Tunisia expects to lose at least $515-million (R6,3-billion) this year, or about a quarter of its estimated annual tourism earnings, following last Friday’s attack on a beach hotel that killed 39 people, mostly British holidaymakers.
The attack by an ISIS gunman on the Imperial Marhaba beach hotel in the popular resort town of Sousse came just months after militants attacked the Bardo museum in Tunis, killing 21 people, and delivering a blow to the country’s vital tourism industry.
“The attack had a great impact on the economy, the losses will be large,” Tourism Minister Salma Loumi told reporters late on Monday, giving a preliminary estimate from the Sousse attack.
The North African country earned $1,95bn in revenues from tourism last year.
The sector makes up seven percent of its GDP and is a major source of foreign currency and employment for Tunisia.
Loumi said the government planned to end a visitors’ tax and also to review debt relief for hotel operators as ways to help sustain the industry.

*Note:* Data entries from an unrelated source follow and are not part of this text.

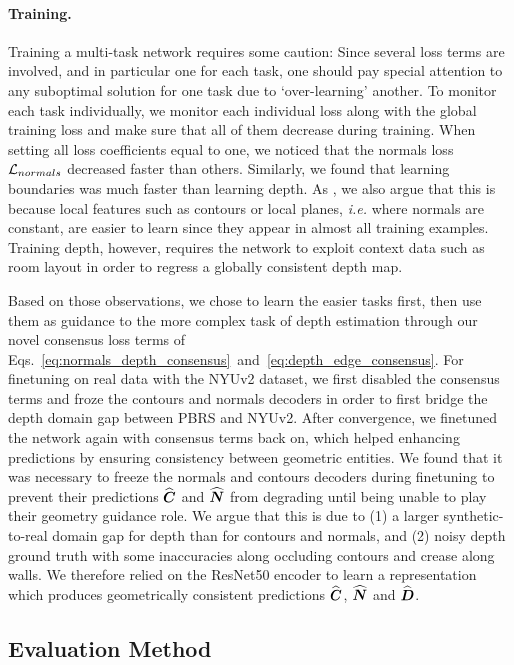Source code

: \documentclass[10pt,twocolumn,letterpaper]{article}
\begin{document}
\paragraph{Training.} 

Training a multi-task network requires some caution: Since several loss terms
are involved, and in particular one for each task, one should pay special
attention to any suboptimal solution for one task due to `over-learning' 
another. To monitor each task individually, we monitor each individual loss 
along with the global training loss and make sure that all of them decrease 
during training. When setting all loss coefficients equal to one, we noticed 
that the normals loss $\mathcal{L}_{normals}$ decreased faster than others. 
Similarly, we found that learning boundaries was much faster than learning 
depth. As \cite{zhang2018deepdepth}, we also argue that this is because local 
features such as contours or local planes, \emph{i.e.} where normals are 
constant, are easier to learn since they appear in almost all training 
examples. Training depth, however, requires the network to exploit context data 
such as room layout in order to regress a globally consistent depth map.

Based on those observations, we chose to learn the easier tasks first, then
use them as guidance to the more complex task of depth estimation through our
novel consensus loss terms of 
Eqs.~\eqref{eq:normals_depth_consensus}~and~\eqref{eq:depth_edge_consensus}. 
For finetuning on real data with the NYUv2 dataset, we first disabled the 
consensus terms and froze the contours and normals decoders in order to first 
bridge the depth domain gap between PBRS and NYUv2. After convergence, we 
finetuned the network again with consensus terms back on, which helped 
enhancing predictions by ensuring consistency between geometric entities. 
We found that it was necessary to freeze the normals and contours decoders 
during finetuning to prevent their predictions $\widehat{\boldsymbol{C}}$ and $\widehat{\boldsymbol{N}}$ from degrading 
until being unable to play their geometry guidance role.
We argue that this is due to (1) a larger synthetic-to-real domain gap for depth than for contours and normals, and (2) noisy depth ground truth with some inaccuracies along occluding contours and crease along walls.
We therefore relied on the ResNet50 encoder to learn a representation which 
produces geometrically consistent predictions $\widehat{\boldsymbol{C}}$, $\widehat{\boldsymbol{N}}$ and $\widehat{\boldsymbol{D}}$.

\subsection{Evaluation Method}\label{ssec:evaluation}
\end{document}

The government has said 1,000 more armed tourism police will patrol hotels and tourism sites and the army reserves will also be drafted in to beef up protection.
Authorities have arrested suspects tied to the attacker, but have given few details.
More than 3,000 Tunisians have also left to fight for militant Islamist groups in Syria, Iraq and Libya, and some have threatened to return to carry out attacks in their homeland.